*** Opening of MATERIAL PROVIDED ***

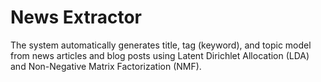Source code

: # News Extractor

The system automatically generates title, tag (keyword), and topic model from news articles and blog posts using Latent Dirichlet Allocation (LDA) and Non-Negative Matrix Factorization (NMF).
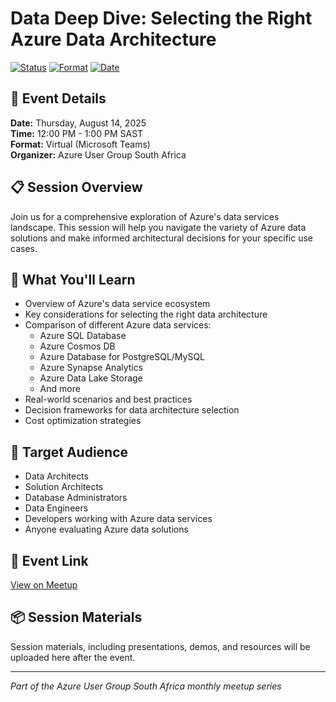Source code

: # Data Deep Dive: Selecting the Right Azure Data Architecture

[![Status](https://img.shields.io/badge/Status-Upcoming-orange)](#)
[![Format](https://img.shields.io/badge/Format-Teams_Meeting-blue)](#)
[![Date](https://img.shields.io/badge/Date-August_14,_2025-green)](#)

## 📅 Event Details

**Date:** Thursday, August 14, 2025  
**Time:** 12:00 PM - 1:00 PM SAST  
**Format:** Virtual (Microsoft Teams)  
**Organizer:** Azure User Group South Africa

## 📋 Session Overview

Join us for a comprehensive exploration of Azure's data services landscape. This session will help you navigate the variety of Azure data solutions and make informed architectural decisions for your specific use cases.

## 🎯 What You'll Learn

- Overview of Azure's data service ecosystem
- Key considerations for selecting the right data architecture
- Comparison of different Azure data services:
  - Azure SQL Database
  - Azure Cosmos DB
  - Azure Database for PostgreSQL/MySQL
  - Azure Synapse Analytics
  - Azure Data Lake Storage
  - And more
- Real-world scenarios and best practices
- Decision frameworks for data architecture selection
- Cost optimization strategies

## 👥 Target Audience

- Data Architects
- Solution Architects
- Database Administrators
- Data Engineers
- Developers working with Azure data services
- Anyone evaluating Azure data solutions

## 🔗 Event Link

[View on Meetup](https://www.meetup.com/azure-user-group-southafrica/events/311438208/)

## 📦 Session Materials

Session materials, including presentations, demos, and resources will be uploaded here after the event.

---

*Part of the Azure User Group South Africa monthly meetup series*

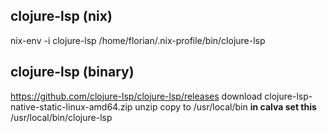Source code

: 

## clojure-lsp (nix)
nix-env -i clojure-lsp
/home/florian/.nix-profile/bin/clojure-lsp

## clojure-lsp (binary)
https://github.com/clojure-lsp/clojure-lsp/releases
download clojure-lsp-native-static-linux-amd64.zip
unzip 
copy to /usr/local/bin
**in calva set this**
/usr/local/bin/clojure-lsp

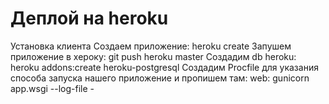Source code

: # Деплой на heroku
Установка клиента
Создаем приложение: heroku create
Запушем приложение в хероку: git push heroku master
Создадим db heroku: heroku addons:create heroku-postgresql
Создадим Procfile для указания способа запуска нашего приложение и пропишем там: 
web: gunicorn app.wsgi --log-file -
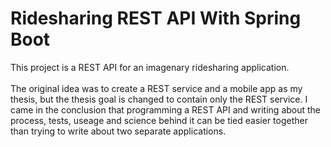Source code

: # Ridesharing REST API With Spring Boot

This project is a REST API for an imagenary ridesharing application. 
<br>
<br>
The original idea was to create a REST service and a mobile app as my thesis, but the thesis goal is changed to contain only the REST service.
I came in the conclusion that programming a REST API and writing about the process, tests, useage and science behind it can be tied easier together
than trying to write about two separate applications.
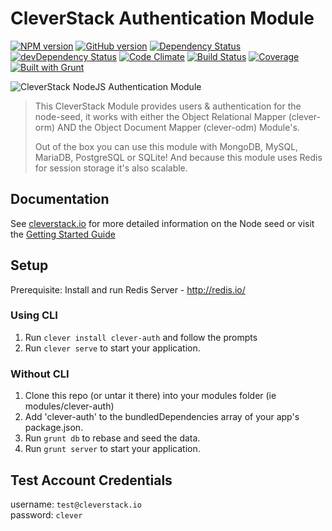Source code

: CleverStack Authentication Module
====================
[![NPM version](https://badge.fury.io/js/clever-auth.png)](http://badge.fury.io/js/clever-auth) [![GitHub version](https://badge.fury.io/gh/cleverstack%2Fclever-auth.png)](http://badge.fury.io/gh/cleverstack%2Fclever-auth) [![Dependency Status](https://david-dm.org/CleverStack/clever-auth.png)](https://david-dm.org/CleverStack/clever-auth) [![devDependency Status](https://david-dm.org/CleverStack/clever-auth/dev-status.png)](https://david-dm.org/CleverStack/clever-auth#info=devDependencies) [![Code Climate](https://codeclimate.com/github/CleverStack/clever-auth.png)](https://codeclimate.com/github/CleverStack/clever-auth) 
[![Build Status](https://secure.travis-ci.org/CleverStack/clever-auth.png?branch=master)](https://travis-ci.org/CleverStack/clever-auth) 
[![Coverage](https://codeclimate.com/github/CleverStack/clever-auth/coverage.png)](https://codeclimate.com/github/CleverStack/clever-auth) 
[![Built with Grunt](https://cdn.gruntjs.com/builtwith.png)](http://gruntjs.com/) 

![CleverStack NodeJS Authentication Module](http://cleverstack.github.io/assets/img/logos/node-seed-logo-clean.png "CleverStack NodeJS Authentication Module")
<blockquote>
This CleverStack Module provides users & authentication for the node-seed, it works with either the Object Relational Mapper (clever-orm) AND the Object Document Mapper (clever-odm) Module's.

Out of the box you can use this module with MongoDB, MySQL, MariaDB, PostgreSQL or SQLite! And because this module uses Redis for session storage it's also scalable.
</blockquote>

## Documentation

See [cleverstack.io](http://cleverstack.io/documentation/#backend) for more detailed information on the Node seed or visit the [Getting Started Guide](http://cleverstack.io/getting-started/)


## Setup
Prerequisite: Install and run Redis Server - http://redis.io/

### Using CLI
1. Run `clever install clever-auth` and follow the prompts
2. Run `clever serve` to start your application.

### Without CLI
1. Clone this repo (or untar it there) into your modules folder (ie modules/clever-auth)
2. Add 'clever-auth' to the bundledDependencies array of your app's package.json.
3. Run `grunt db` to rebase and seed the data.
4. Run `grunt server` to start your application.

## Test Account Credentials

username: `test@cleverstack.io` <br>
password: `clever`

*** Close of MATERIAL PROVIDED ***

**REQUIREMENT:** Transcribe every entry word for word, but omit the pictures.

**OUTPUT OF THE TASK:**
Source code

: # News Extractor

The system automatically generates title, tag (keyword), and topic model from news articles and blog posts using Latent Dirichlet Allocation (LDA) and Non-Negative Matrix Factorization (NMF).
Source code

: # Data Deep Dive: Selecting the Right Azure Data Architecture

[![Status](https://img.shields.io/badge/Status-Upcoming-orange)](#)
[![Format](https://img.shields.io/badge/Format-Teams_Meeting-blue)](#)
[![Date](https://img.shields.io/badge/Date-August_14,_2025-green)](#)

## 📅 Event Details

**Date:** Thursday, August 14, 2025  
**Time:** 12:00 PM - 1:00 PM SAST  
**Format:** Virtual (Microsoft Teams)  
**Organizer:** Azure User Group South Africa

## 📋 Session Overview

Join us for a comprehensive exploration of Azure's data services landscape. This session will help you navigate the variety of Azure data solutions and make informed architectural decisions for your specific use cases.

## 🎯 What You'll Learn

- Overview of Azure's data service ecosystem
- Key considerations for selecting the right data architecture
- Comparison of different Azure data services:
  - Azure SQL Database
  - Azure Cosmos DB
  - Azure Database for PostgreSQL/MySQL
  - Azure Synapse Analytics
  - Azure Data Lake Storage
  - And more
- Real-world scenarios and best practices
- Decision frameworks for data architecture selection
- Cost optimization strategies

## 👥 Target Audience

- Data Architects
- Solution Architects
- Database Administrators
- Data Engineers
- Developers working with Azure data services
- Anyone evaluating Azure data solutions

## 🔗 Event Link

[View on Meetup](https://www.meetup.com/azure-user-group-southafrica/events/311438208/)

## 📦 Session Materials

Session materials, including presentations, demos, and resources will be uploaded here after the event.

---

*Part of the Azure User Group South Africa monthly meetup series*

Source code

: 

## clojure-lsp (nix)
nix-env -i clojure-lsp
/home/florian/.nix-profile/bin/clojure-lsp

## clojure-lsp (binary)
https://github.com/clojure-lsp/clojure-lsp/releases
download clojure-lsp-native-static-linux-amd64.zip
unzip 
copy to /usr/local/bin
**in calva set this**
/usr/local/bin/clojure-lsp

Source code

: # Деплой на heroku
Установка клиента
Создаем приложение: heroku create
Запушем приложение в хероку: git push heroku master
Создадим db heroku: heroku addons:create heroku-postgresql
Создадим Procfile для указания способа запуска нашего приложение и пропишем там: 
web: gunicorn app.wsgi --log-file -
Source code

: # Ridesharing REST API With Spring Boot

This project is a REST API for an imagenary ridesharing application. 
<br>
<br>
The original idea was to create a REST service and a mobile app as my thesis, but the thesis goal is changed to contain only the REST service.
I came in the conclusion that programming a REST API and writing about the process, tests, useage and science behind it can be tied easier together
than trying to write about two separate applications.
Source code

: CleverStack Authentication Module
====================
[![NPM version](https://badge.fury.io/js/clever-auth.png)](http://badge.fury.io/js/clever-auth) [![GitHub version](https://badge.fury.io/gh/cleverstack%2Fclever-auth.png)](http://badge.fury.io/gh/cleverstack%2Fclever-auth) [![Dependency Status](https://david-dm.org/CleverStack/clever-auth.png)](https://david-dm.org/CleverStack/clever-auth) [![devDependency Status](https://david-dm.org/CleverStack/clever-auth/dev-status.png)](https://david-dm.org/CleverStack/clever-auth#info=devDependencies) [![Code Climate](https://codeclimate.com/github/CleverStack/clever-auth.png)](https://codeclimate.com/github/CleverStack/clever-auth) 
[![Build Status](https://secure.travis-ci.org/CleverStack/clever-auth.png?branch=master)](https://travis-ci.org/CleverStack/clever-auth) 
[![Coverage](https://codeclimate.com/github/CleverStack/clever-auth/coverage.png)](https://codeclimate.com/github/CleverStack/clever-auth) 
[![Built with Grunt](https://cdn.gruntjs.com/builtwith.png)](http://gruntjs.com/) 

![CleverStack NodeJS Authentication Module](http://cleverstack.github.io/assets/img/logos/node-seed-logo-clean.png "CleverStack NodeJS Authentication Module")
<blockquote>
This CleverStack Module provides users & authentication for the node-seed, it works with either the Object Relational Mapper (clever-orm) AND the Object Document Mapper (clever-odm) Module's.

Out of the box you can use this module with MongoDB, MySQL, MariaDB, PostgreSQL or SQLite! And because this module uses Redis for session storage it's also scalable.
</blockquote>

## Documentation

See [cleverstack.io](http://cleverstack.io/documentation/#backend) for more detailed information on the Node seed or visit the [Getting Started Guide](http://cleverstack.io/getting-started/)


## Setup
Prerequisite: Install and run Redis Server - http://redis.io/

### Using CLI
1. Run `clever install clever-auth` and follow the prompts
2. Run `clever serve` to start your application.

### Without CLI
1. Clone this repo (or untar it there) into your modules folder (ie modules/clever-auth)
2. Add 'clever-auth' to the bundledDependencies array of your app's package.json.
3. Run `grunt db` to rebase and seed the data.
4. Run `grunt server` to start your application.

## Test Account Credentials

username: `test@cleverstack.io` <br>
password: `clever`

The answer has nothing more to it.